Ladies Selling Cut Fruit and Pickled Mangoes
 All business activity is quite a social affair, as we see from the two friends here running a chat while selling cut fruit. Markets in India are actually very social affairs, where selling, bargaining and buying are part of an elaborate ritual  
Cut Fruit by the Glass A brisk business here, cut seasonal fruit are sold by the glass.Here is  a closer view of the cut fruit, pineapples, watermelons and mangoes. The mangoes appear to be pickled in a manner that they can be eaten as fruit rather than a condiment. 

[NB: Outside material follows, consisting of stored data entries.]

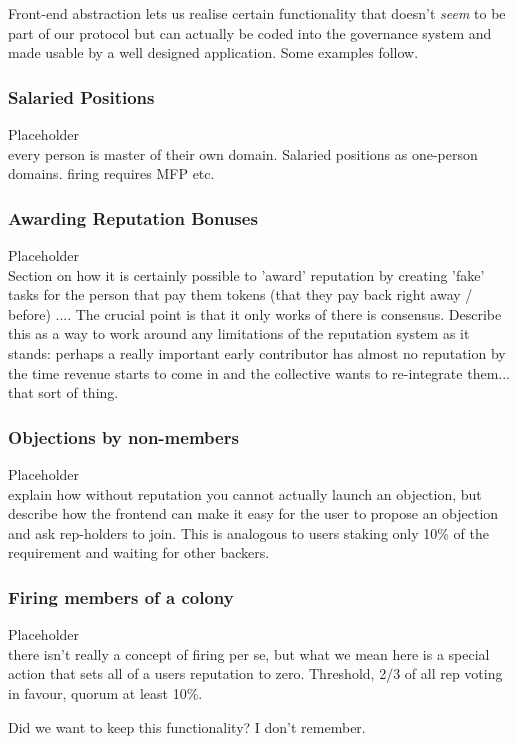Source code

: Front-end abstraction lets us realise certain functionality that doesn't \emph{seem} to be part of our protocol but can actually be coded into the governance system and made usable by a well designed application. Some examples follow.
%

\subsubsection{Salaried Positions}\label{sec:salary}

%
Placeholder\\
every person is master of their own domain. 
Salaried positions as one-person domains.
firing requires MFP etc.
%


\subsubsection{Awarding Reputation Bonuses}

%
Placeholder\\
Section on how it is certainly possible to 'award' reputation by creating 'fake' tasks for the person that pay them tokens (that they pay back right away / before) ....
The crucial point is that it only works of there is consensus.
Describe this as a way to work around any limitations of the reputation system as it stands: perhaps a really important early contributor has almost no reputation by the time revenue starts to come in and the collective wants to re-integrate them... that sort of thing.
%

\subsubsection{Objections by non-members}
%
Placeholder\\
explain how without reputation you cannot actually launch an objection, but describe how the frontend can make it easy for the user to propose an objection and ask rep-holders to join. This is analogous to users staking only 10\% of the requirement and waiting for other backers.
%

\subsubsection{Firing members of a colony}

%
Placeholder\\
there isn't really a concept of firing per se, but what we mean here is a special action that sets all of a users reputation to zero.
Threshold, 2/3 of all rep voting in favour, quorum at least 10\%. 
%

Did we want to keep this functionality? I don't remember.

Water pots by the village tap
Though a common sight, over here the traditional brass  has given way to bright coloured plastic as seen by these neon coloured pots by the village tap.

Aayenaar
These Aayenaars are said to be the  the guardians of the village, in some villages they are simple but in many, such as the one in Pennagaram here, they are huge, colourful and complex.  At one end of a cement platform, the entire Aayenaar has, for good measure a representative of many forces. Apart from the stern and martial deity in the centre, there are effigies of policemen, horses, a tribal male and not mistaking the graphic anatomy, a tribal female.

Rajarajeshwar  Temple
A huge edifice in Bangalore, the colourful temple towers over much of the surrounding trees and houses.  As with all temples here, it has elaborate and colourful  figures adorning the walls, very painstakingly made.